Carburants : des hausses de prix record


Des hausses de prix record

Le prix d’un litre de sans-plomb 95 atteignait à la fin du mois d’avril, 1,58 € en moyenne. Pour le diesel, il faut compter 1,48 €. L’augmentation est de 17 centimes pour le diesel et de 10 centimes pour le sans-plomb 95 par rapport à janvier 2019.

Le sans-plomb atteint ainsi un prix record. Il faut remonter à avril 2013 pour retrouver un tel niveau. Et le diesel approche le pic record d’octobre 2018. Cette flambée des prix ne fait pas les affaires du gouvernement et l’exécutif avait dû renoncer à l’augmentation de la taxe carbone en décembre dernier.

Une augmentation liée à la flambée du baril de pétrole

Comment expliquer cette hausse des prix ?

Elle est d’abord liée à l’augmentation des prix du pétrole.

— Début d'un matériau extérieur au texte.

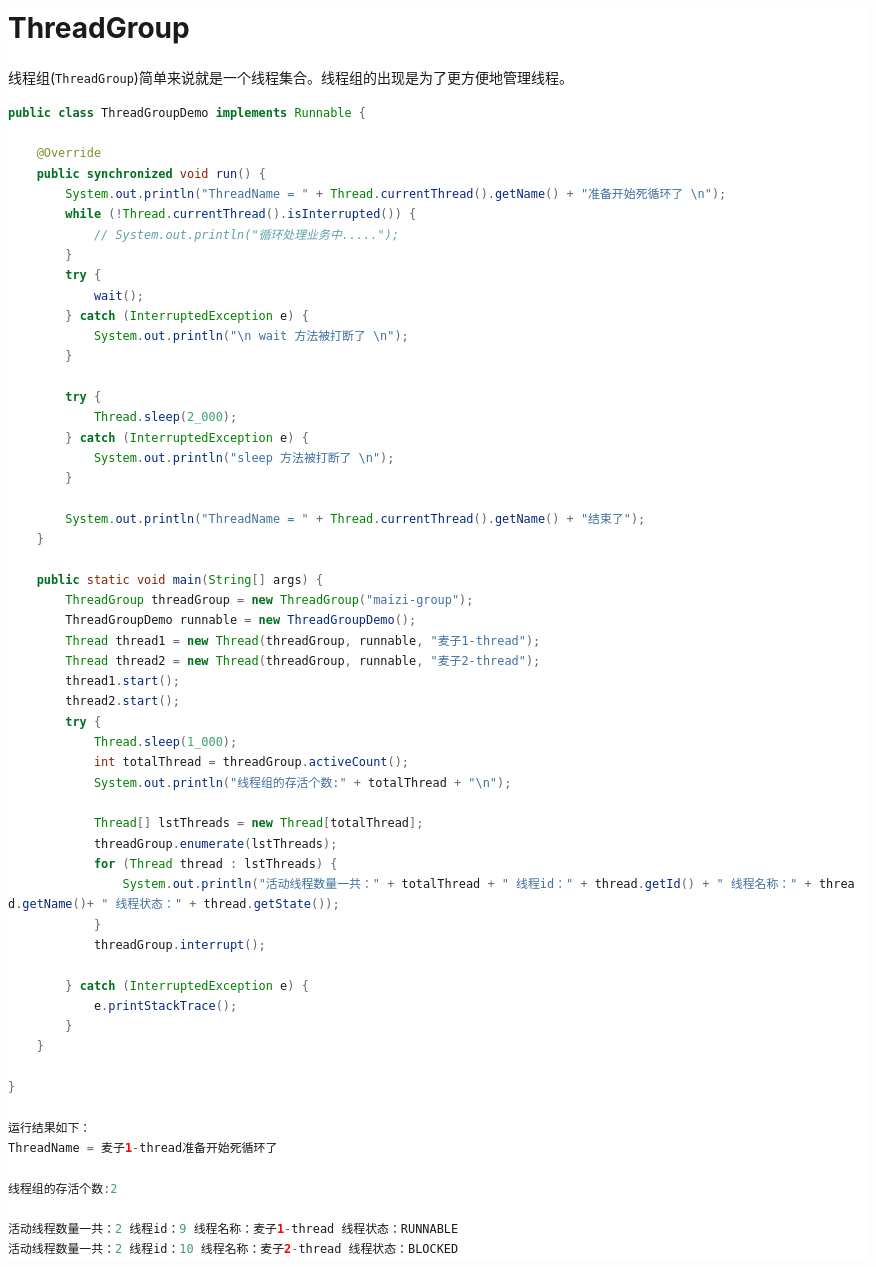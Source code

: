 # ThreadGroup

线程组(`ThreadGroup`)简单来说就是一个线程集合。线程组的出现是为了更方便地管理线程。

```java
public class ThreadGroupDemo implements Runnable {

    @Override
    public synchronized void run() {
        System.out.println("ThreadName = " + Thread.currentThread().getName() + "准备开始死循环了 \n");
        while (!Thread.currentThread().isInterrupted()) {
            // System.out.println("循环处理业务中.....");
        }
        try {
            wait();
        } catch (InterruptedException e) {
            System.out.println("\n wait 方法被打断了 \n");
        }

        try {
            Thread.sleep(2_000);
        } catch (InterruptedException e) { 
            System.out.println("sleep 方法被打断了 \n");
        }

        System.out.println("ThreadName = " + Thread.currentThread().getName() + "结束了");
    }

    public static void main(String[] args) {
        ThreadGroup threadGroup = new ThreadGroup("maizi-group");
        ThreadGroupDemo runnable = new ThreadGroupDemo();
        Thread thread1 = new Thread(threadGroup, runnable, "麦子1-thread");
        Thread thread2 = new Thread(threadGroup, runnable, "麦子2-thread");
        thread1.start();
        thread2.start();
        try {
            Thread.sleep(1_000);
            int totalThread = threadGroup.activeCount();
            System.out.println("线程组的存活个数:" + totalThread + "\n");

            Thread[] lstThreads = new Thread[totalThread];
            threadGroup.enumerate(lstThreads);
            for (Thread thread : lstThreads) {
                System.out.println("活动线程数量一共：" + totalThread + " 线程id：" + thread.getId() + " 线程名称：" + thread.getName()+ " 线程状态：" + thread.getState());
            } 
            threadGroup.interrupt();

        } catch (InterruptedException e) {
            e.printStackTrace();
        }
    }

}

运行结果如下：
ThreadName = 麦子1-thread准备开始死循环了 

线程组的存活个数:2

活动线程数量一共：2 线程id：9 线程名称：麦子1-thread 线程状态：RUNNABLE
活动线程数量一共：2 线程id：10 线程名称：麦子2-thread 线程状态：BLOCKED

```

Depuis début 2019, un climat géopolitique crispé et un euro fragile face au dollar ont entrainé un renchérissement des cours du baril de brut. Cela impacte pour un tiers le prix d’un litre d’essence, avec la logistique et la distribution. Le reste du prix est lié à deux taxes : la TVA et la TICPE (Taxe intérieure sur la consommation de produits énergétiques) dont la fameuse taxe carbone.

34 milliards d’euros de taxe par an pour l’État

Ainsi sur un litre de carburant affiché 1,60 € en station, 1 euro va dans les caisses de l’État, ce qui correspond à 34 milliards d’euros chaque année. En novembre dernier, Emmanuel Macron avait pourtant expliqué qu’en cas de hausse des cours, un dispositif pourrait être mis en place pour limiter l’augmentation de la taxe carbone.



Un projet de taxe carbone flottante enterré

En février 2019, le président de la République avait même dit réfléchir à rendre la taxe carbone flottante, c’est-à-dire de la faire varier selon le cours du baril pour limiter ses effets.

La taxe flottante avait déjà été mise en œuvre sous Lionel Jospin, en 2002, avant que le gouvernement suivant ne fasse machine arrière. En 2005, un rapport de la Cour des comptes avait souligné qu’elle constituait un manque à gagner pour l’État de 2,7 milliards d’euros. Durant cette période le prix à la pompe ne baissait en moyenne que de 2 centimes.

Le ministre de la Transition écologique François de Rugy a précisé qu’il n’appliquerait pas de taxe carbone flottante. C’est pourtant une mesure réclamée par l’association 40 millions d’automobilistes. Le gouvernement souhaite plutôt encourager les automobilistes à se doter de véhicules plus récents, moins consommateurs en carburant, ou même des modèles hybrides ou électriques, grâce à des dispositifs mis en place par l’État.

Des applications pour trouver les meilleurs prix

Ces derniers mois, les automobilistes tentent de dénicher les meilleurs tarifs et se rendent souvent dans les grandes surfaces qui pratiquent souvent des tarifs à prix coûtant.

D’autre part, les applis et sites collaboratifs comme Gasoil Now, Essence & Co, Zagaz ou encore Carbu.com qui informent les consommateurs des prix en station se multiplient. Ils permettent de voir quotidiennement la variation des tarifs des carburants.